**** Supplied entries
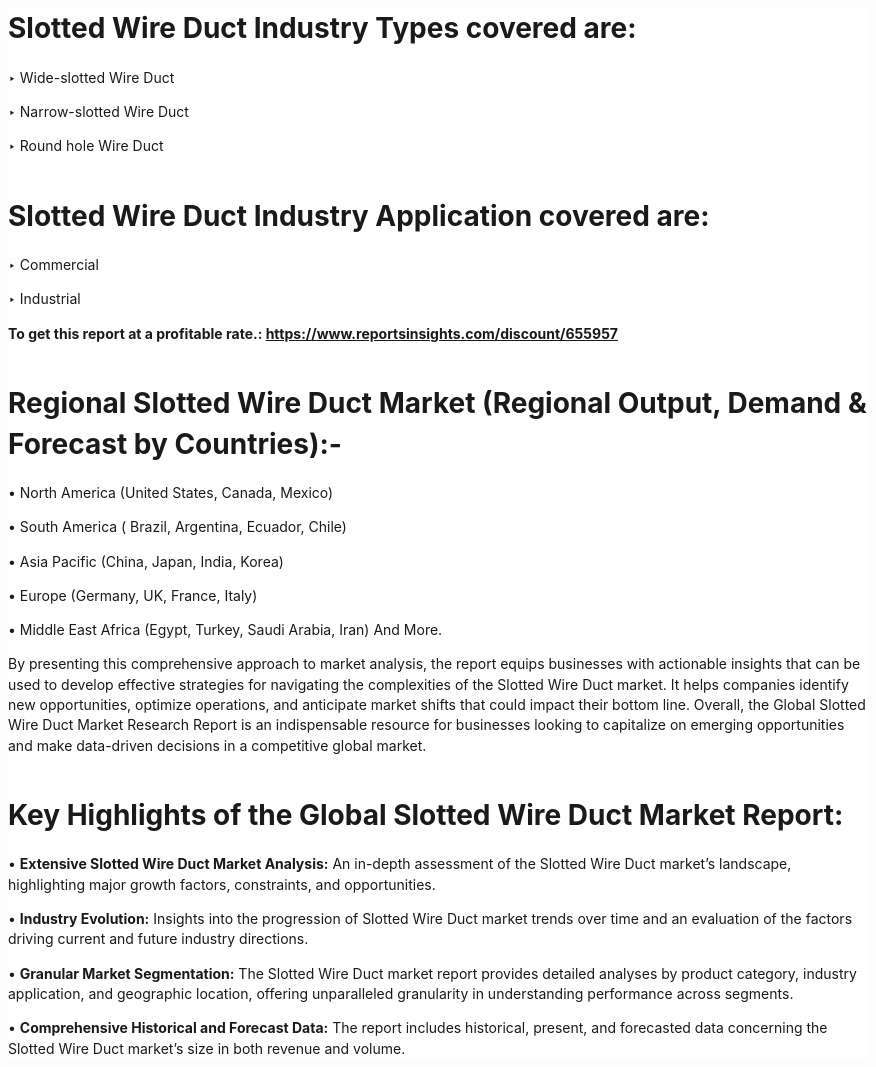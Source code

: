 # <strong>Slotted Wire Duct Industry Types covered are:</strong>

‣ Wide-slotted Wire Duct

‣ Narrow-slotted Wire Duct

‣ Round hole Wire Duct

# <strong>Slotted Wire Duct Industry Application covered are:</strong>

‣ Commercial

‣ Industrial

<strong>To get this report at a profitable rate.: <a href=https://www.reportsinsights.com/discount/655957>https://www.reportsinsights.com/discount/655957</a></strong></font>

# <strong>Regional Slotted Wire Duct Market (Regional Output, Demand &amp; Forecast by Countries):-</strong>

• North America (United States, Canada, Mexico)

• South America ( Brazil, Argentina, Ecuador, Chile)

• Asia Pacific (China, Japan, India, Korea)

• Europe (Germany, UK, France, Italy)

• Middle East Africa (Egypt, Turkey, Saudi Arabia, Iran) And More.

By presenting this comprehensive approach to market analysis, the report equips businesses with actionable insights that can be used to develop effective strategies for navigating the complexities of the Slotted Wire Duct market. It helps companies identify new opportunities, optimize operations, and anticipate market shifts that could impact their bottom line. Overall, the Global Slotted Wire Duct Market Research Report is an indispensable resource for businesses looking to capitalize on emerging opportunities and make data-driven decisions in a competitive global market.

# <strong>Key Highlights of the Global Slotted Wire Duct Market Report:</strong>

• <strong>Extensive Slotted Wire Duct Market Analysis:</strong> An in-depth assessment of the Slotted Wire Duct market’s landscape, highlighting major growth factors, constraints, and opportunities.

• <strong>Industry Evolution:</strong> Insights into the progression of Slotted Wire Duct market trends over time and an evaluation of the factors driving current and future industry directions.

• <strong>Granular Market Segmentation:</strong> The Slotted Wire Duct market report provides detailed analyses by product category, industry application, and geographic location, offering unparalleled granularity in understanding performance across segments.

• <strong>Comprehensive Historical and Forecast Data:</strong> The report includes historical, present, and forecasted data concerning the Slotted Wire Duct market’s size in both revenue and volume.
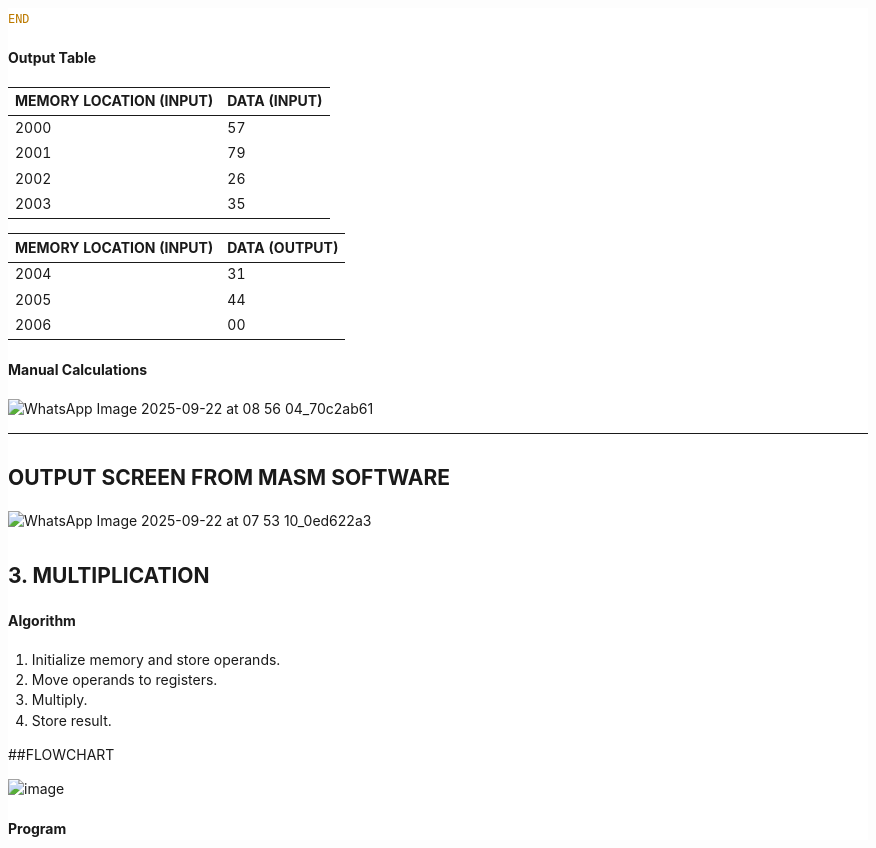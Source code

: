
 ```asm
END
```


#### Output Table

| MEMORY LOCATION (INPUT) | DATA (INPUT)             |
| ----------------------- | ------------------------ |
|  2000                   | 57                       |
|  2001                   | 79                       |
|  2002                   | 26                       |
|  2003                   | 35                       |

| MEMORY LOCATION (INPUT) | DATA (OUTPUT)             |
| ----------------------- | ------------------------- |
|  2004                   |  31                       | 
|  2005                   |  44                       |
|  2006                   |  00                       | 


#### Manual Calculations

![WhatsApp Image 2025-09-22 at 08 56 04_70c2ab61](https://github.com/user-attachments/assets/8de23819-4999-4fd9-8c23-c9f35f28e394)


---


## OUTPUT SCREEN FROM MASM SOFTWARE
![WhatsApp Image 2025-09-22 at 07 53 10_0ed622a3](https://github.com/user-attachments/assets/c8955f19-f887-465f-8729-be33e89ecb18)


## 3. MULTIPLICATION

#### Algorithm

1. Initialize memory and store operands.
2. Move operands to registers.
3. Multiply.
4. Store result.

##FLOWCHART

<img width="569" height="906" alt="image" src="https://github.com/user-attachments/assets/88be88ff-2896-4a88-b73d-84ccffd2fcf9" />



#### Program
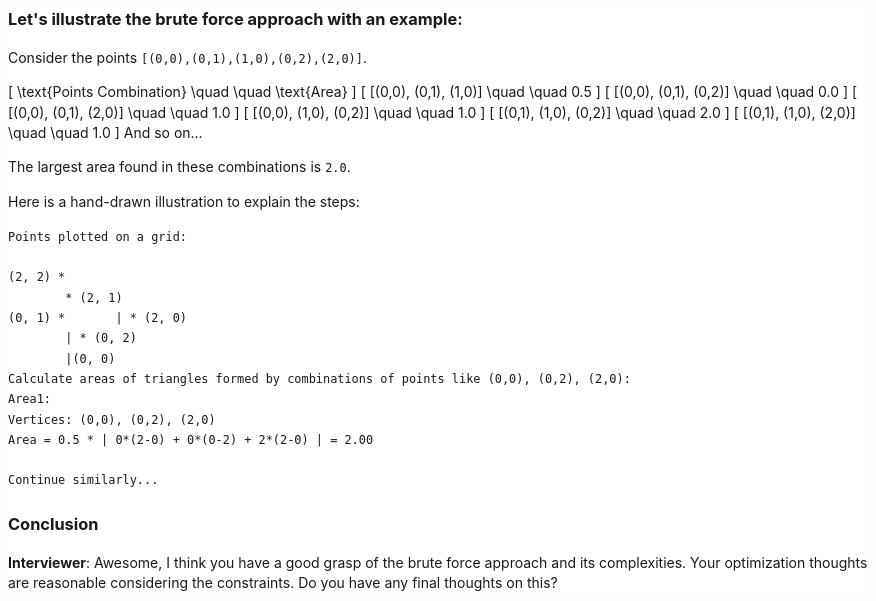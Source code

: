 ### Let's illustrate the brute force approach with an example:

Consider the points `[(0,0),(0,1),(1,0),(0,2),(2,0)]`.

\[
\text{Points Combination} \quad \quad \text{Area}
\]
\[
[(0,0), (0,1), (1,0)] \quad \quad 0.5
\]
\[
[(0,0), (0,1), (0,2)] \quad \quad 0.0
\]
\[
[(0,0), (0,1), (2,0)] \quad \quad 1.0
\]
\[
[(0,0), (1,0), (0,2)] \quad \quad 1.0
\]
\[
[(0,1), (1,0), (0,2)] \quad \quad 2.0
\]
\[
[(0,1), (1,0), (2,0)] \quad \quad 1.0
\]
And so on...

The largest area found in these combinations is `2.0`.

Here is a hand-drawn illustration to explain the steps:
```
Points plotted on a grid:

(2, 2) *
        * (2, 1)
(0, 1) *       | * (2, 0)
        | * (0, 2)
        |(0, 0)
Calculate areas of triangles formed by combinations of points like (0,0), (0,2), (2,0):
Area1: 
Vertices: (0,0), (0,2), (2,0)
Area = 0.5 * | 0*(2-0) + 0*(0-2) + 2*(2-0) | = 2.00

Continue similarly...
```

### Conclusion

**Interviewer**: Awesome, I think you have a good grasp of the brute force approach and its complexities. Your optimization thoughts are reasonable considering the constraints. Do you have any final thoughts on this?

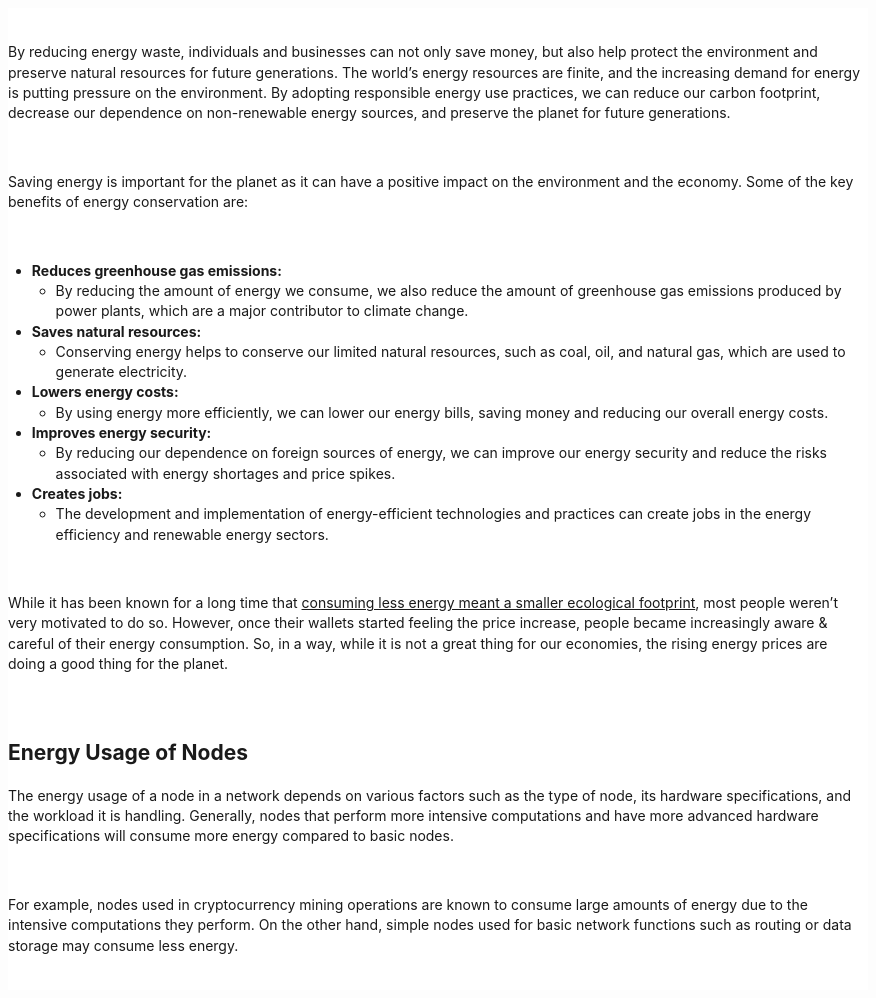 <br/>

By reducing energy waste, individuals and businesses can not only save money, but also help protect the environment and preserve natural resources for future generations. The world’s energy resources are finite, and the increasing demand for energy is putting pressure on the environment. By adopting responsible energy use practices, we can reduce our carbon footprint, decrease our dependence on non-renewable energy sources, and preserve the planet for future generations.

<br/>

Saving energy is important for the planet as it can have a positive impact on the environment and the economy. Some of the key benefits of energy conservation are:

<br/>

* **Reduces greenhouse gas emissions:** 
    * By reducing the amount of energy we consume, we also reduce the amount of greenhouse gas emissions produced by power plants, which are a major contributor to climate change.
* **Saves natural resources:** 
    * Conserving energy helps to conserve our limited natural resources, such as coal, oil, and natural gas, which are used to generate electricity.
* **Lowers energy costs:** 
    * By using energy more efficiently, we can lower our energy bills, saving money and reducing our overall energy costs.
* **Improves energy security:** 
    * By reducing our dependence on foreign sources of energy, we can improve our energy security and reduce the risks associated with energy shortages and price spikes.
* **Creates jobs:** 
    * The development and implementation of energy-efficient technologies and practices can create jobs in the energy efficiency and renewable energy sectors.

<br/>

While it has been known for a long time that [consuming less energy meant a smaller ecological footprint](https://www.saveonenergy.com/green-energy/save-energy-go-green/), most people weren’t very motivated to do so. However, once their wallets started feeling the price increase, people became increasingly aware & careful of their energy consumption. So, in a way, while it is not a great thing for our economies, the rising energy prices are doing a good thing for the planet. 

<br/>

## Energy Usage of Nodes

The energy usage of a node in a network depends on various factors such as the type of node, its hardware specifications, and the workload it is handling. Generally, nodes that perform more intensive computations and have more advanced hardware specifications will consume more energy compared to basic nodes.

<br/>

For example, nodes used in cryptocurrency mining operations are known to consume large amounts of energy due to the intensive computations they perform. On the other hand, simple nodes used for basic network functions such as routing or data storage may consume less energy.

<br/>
********
When copying the entries above, keep each word as it is and exclude any image.

Source code

: # <strong>Slotted Wire Duct Industry Types covered are:</strong>

‣ Wide-slotted Wire Duct

‣ Narrow-slotted Wire Duct

‣ Round hole Wire Duct

# <strong>Slotted Wire Duct Industry Application covered are:</strong>

‣ Commercial

‣ Industrial

<strong>To get this report at a profitable rate.: <a href=https://www.reportsinsights.com/discount/655957>https://www.reportsinsights.com/discount/655957</a></strong></font>

# <strong>Regional Slotted Wire Duct Market (Regional Output, Demand &amp; Forecast by Countries):-</strong>

• North America (United States, Canada, Mexico)

• South America ( Brazil, Argentina, Ecuador, Chile)

• Asia Pacific (China, Japan, India, Korea)

• Europe (Germany, UK, France, Italy)

• Middle East Africa (Egypt, Turkey, Saudi Arabia, Iran) And More.

By presenting this comprehensive approach to market analysis, the report equips businesses with actionable insights that can be used to develop effective strategies for navigating the complexities of the Slotted Wire Duct market. It helps companies identify new opportunities, optimize operations, and anticipate market shifts that could impact their bottom line. Overall, the Global Slotted Wire Duct Market Research Report is an indispensable resource for businesses looking to capitalize on emerging opportunities and make data-driven decisions in a competitive global market.

# <strong>Key Highlights of the Global Slotted Wire Duct Market Report:</strong>

• <strong>Extensive Slotted Wire Duct Market Analysis:</strong> An in-depth assessment of the Slotted Wire Duct market’s landscape, highlighting major growth factors, constraints, and opportunities.

• <strong>Industry Evolution:</strong> Insights into the progression of Slotted Wire Duct market trends over time and an evaluation of the factors driving current and future industry directions.

• <strong>Granular Market Segmentation:</strong> The Slotted Wire Duct market report provides detailed analyses by product category, industry application, and geographic location, offering unparalleled granularity in understanding performance across segments.

• <strong>Comprehensive Historical and Forecast Data:</strong> The report includes historical, present, and forecasted data concerning the Slotted Wire Duct market’s size in both revenue and volume.
Source code

:
 ```asm
END
```


#### Output Table

| MEMORY LOCATION (INPUT) | DATA (INPUT)             |
| ----------------------- | ------------------------ |
|  2000                   | 57                       |
|  2001                   | 79                       |
|  2002                   | 26                       |
|  2003                   | 35                       |

| MEMORY LOCATION (INPUT) | DATA (OUTPUT)             |
| ----------------------- | ------------------------- |
|  2004                   |  31                       | 
|  2005                   |  44                       |
|  2006                   |  00                       | 


#### Manual Calculations

![WhatsApp Image 2025-09-22 at 08 56 04_70c2ab61](https://github.com/user-attachments/assets/8de23819-4999-4fd9-8c23-c9f35f28e394)


---


## OUTPUT SCREEN FROM MASM SOFTWARE
![WhatsApp Image 2025-09-22 at 07 53 10_0ed622a3](https://github.com/user-attachments/assets/c8955f19-f887-465f-8729-be33e89ecb18)


## 3. MULTIPLICATION

#### Algorithm

1. Initialize memory and store operands.
2. Move operands to registers.
3. Multiply.
4. Store result.

##FLOWCHART

<img width="569" height="906" alt="image" src="https://github.com/user-attachments/assets/88be88ff-2896-4a88-b73d-84ccffd2fcf9" />



#### Program
Source code

: ### Let's illustrate the brute force approach with an example:

Consider the points `[(0,0),(0,1),(1,0),(0,2),(2,0)]`.

\[
\text{Points Combination} \quad \quad \text{Area}
\]
\[
[(0,0), (0,1), (1,0)] \quad \quad 0.5
\]
\[
[(0,0), (0,1), (0,2)] \quad \quad 0.0
\]
\[
[(0,0), (0,1), (2,0)] \quad \quad 1.0
\]
\[
[(0,0), (1,0), (0,2)] \quad \quad 1.0
\]
\[
[(0,1), (1,0), (0,2)] \quad \quad 2.0
\]
\[
[(0,1), (1,0), (2,0)] \quad \quad 1.0
\]
And so on...

The largest area found in these combinations is `2.0`.

Here is a hand-drawn illustration to explain the steps:
```
Points plotted on a grid:

(2, 2) *
        * (2, 1)
(0, 1) *       | * (2, 0)
        | * (0, 2)
        |(0, 0)
Calculate areas of triangles formed by combinations of points like (0,0), (0,2), (2,0):
Area1: 
Vertices: (0,0), (0,2), (2,0)
Area = 0.5 * | 0*(2-0) + 0*(0-2) + 2*(2-0) | = 2.00

Continue similarly...
```

### Conclusion

**Interviewer**: Awesome, I think you have a good grasp of the brute force approach and its complexities. Your optimization thoughts are reasonable considering the constraints. Do you have any final thoughts on this?

 <br/>

By reducing energy waste, individuals and businesses can not only save money, but also help protect the environment and preserve natural resources for future generations. The world’s energy resources are finite, and the increasing demand for energy is putting pressure on the environment. By adopting responsible energy use practices, we can reduce our carbon footprint, decrease our dependence on non-renewable energy sources, and preserve the planet for future generations.

<br/>

Saving energy is important for the planet as it can have a positive impact on the environment and the economy. Some of the key benefits of energy conservation are:

<br/>

* **Reduces greenhouse gas emissions:** 
    * By reducing the amount of energy we consume, we also reduce the amount of greenhouse gas emissions produced by power plants, which are a major contributor to climate change.
* **Saves natural resources:** 
    * Conserving energy helps to conserve our limited natural resources, such as coal, oil, and natural gas, which are used to generate electricity.
* **Lowers energy costs:** 
    * By using energy more efficiently, we can lower our energy bills, saving money and reducing our overall energy costs.
* **Improves energy security:** 
    * By reducing our dependence on foreign sources of energy, we can improve our energy security and reduce the risks associated with energy shortages and price spikes.
* **Creates jobs:** 
    * The development and implementation of energy-efficient technologies and practices can create jobs in the energy efficiency and renewable energy sectors.

<br/>

While it has been known for a long time that [consuming less energy meant a smaller ecological footprint](https://www.saveonenergy.com/green-energy/save-energy-go-green/), most people weren’t very motivated to do so. However, once their wallets started feeling the price increase, people became increasingly aware & careful of their energy consumption. So, in a way, while it is not a great thing for our economies, the rising energy prices are doing a good thing for the planet. 

<br/>

## Energy Usage of Nodes

The energy usage of a node in a network depends on various factors such as the type of node, its hardware specifications, and the workload it is handling. Generally, nodes that perform more intensive computations and have more advanced hardware specifications will consume more energy compared to basic nodes.

<br/>

For example, nodes used in cryptocurrency mining operations are known to consume large amounts of energy due to the intensive computations they perform. On the other hand, simple nodes used for basic network functions such as routing or data storage may consume less energy.

<br/>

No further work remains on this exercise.